The heart of Lloyd-Jones’ case is found in the following paragraph in his address:
‘… so often, we have neglected the doctrine of the church altogether. So the charge that is brought against us by members of the ecumenical movement and by the liberals has always been: You evangelicals are not interested in the church, you are only interested in personal evangelism. I am here to say that I am afraid that there is far too much truth in that charge. And it is because we have faced our problems in terms of movements and societies, instead of facing them at the church level.’

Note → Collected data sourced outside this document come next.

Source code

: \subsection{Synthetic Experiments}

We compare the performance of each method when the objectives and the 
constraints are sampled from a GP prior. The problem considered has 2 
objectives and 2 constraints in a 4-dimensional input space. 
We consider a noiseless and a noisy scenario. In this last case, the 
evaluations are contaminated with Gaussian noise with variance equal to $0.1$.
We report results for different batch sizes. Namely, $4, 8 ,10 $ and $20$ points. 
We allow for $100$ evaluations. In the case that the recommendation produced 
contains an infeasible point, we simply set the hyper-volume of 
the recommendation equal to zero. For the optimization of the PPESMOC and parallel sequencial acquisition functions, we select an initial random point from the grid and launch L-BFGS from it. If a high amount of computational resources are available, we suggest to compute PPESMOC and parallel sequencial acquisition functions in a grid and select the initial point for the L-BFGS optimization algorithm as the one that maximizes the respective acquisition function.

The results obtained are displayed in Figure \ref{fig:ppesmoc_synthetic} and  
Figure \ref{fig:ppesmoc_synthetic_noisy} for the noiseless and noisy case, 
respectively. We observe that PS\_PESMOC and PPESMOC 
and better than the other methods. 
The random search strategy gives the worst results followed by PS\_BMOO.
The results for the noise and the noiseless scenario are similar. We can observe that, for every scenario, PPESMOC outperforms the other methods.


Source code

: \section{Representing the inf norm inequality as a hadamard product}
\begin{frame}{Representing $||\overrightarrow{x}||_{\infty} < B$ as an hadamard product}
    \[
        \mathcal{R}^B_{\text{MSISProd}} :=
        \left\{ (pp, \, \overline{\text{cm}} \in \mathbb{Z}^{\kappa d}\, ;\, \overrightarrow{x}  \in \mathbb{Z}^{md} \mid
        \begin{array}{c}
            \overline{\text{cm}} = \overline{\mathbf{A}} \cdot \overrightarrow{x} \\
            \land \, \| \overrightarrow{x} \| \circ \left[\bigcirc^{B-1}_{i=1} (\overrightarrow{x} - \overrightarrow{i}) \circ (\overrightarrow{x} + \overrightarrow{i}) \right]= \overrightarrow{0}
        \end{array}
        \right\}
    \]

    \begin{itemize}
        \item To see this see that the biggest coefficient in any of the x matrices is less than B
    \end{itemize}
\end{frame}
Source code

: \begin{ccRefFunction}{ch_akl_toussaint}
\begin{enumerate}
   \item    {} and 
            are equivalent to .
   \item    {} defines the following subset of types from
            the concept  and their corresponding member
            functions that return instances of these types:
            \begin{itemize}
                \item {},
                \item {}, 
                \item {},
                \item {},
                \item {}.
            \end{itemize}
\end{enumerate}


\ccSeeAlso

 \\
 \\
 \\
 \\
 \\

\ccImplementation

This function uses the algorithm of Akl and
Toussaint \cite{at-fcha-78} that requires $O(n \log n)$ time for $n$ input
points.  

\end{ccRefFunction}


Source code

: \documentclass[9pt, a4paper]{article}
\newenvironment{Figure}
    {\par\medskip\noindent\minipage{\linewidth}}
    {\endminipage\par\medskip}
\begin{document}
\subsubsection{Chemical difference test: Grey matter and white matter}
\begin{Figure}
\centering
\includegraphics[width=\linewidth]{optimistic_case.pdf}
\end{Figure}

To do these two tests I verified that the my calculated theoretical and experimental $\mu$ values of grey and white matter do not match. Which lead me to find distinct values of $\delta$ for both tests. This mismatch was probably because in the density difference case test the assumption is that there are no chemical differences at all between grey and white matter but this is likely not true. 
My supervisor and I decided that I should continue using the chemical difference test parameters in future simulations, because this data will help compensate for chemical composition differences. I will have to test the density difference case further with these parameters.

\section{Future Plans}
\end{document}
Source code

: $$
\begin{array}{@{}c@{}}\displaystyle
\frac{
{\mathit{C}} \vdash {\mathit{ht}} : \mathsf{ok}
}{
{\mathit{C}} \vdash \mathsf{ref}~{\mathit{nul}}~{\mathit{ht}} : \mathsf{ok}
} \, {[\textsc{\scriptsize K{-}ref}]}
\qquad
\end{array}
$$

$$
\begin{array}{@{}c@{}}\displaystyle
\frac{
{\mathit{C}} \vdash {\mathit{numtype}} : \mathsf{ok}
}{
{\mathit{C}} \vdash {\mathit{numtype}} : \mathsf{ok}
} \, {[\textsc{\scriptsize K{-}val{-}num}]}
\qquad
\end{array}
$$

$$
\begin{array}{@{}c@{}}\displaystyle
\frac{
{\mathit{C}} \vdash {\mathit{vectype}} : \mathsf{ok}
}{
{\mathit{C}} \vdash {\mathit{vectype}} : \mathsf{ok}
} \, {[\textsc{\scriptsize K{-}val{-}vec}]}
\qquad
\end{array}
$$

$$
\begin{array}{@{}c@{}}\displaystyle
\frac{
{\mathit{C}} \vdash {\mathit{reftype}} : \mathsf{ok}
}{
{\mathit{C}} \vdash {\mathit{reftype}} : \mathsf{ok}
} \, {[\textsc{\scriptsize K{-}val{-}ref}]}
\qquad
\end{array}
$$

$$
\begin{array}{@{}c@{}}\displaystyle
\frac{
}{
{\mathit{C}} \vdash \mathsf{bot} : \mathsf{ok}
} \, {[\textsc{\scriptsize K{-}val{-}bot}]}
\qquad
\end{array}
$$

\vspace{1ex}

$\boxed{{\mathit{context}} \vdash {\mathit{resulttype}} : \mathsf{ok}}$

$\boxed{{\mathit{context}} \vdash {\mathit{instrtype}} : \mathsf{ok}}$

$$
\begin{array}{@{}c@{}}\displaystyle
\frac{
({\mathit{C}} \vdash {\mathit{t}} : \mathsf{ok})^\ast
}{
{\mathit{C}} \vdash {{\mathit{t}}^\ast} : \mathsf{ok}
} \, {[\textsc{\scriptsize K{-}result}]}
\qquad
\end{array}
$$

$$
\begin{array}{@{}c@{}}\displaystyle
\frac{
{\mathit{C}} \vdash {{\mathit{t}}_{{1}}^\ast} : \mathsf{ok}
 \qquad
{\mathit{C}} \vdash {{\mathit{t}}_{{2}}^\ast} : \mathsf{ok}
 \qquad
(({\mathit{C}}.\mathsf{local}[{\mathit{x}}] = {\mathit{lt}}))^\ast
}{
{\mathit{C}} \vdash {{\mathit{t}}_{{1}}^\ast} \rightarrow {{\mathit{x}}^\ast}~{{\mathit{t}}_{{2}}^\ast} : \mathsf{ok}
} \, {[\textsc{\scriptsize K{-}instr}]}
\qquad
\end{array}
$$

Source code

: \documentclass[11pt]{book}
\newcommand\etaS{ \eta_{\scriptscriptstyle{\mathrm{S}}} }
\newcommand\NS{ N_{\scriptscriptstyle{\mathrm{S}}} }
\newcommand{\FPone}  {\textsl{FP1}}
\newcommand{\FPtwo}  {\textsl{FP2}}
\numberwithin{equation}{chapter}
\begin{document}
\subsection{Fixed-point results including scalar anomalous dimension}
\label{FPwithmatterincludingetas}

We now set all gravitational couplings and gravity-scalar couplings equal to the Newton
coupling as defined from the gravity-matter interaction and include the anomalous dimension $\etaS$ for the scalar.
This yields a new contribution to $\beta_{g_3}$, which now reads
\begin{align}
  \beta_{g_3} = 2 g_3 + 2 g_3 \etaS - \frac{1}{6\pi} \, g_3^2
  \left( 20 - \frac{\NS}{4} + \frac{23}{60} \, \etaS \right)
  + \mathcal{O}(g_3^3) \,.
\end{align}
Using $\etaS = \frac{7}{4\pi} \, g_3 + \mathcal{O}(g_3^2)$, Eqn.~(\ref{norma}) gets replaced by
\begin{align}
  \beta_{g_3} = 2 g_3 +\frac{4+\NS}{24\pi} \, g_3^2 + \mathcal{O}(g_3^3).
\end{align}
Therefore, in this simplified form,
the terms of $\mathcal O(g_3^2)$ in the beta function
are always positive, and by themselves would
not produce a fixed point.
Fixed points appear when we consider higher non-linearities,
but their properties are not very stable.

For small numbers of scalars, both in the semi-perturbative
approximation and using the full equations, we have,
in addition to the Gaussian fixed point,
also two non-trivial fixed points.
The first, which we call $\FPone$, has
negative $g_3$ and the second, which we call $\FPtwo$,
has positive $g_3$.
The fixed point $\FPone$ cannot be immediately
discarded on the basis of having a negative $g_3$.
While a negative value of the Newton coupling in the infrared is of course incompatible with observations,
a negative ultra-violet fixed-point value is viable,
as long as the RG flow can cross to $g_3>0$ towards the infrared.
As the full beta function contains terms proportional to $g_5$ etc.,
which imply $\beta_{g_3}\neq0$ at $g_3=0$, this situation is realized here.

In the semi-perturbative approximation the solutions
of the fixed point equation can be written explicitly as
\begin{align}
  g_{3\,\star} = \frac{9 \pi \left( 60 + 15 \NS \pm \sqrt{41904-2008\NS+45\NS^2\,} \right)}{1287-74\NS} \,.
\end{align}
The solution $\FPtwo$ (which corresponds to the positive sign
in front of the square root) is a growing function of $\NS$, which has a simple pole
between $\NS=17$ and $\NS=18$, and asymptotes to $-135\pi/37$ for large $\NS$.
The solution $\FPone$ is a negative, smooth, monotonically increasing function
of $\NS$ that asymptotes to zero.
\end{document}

The words I have put in bold are Lloyd-Jones’ central point. Evangelicals are only ever interested in movements, not in the doctrine of the church. That is, while we believe passionately in the unity of Christian believers (how could we not, if we believe the gospel of Jesus Christ?), we have been terribly resistant to applying that to our understanding of the church. And this is because, he says, we are terrified of falling out over it (one might observe that, on that point at least, he was proved right within minutes of sitting down!). And so we only ever express our gospel unity in the vague and non-committal form of parachurch movements. But this, he argues, is surely wrong: what a travesty that liberals, who have no unity in Christ whatsoever, because they have no faith in the real Christ, are seeking a church unity while we, who are united in Christ are utterly averse to it.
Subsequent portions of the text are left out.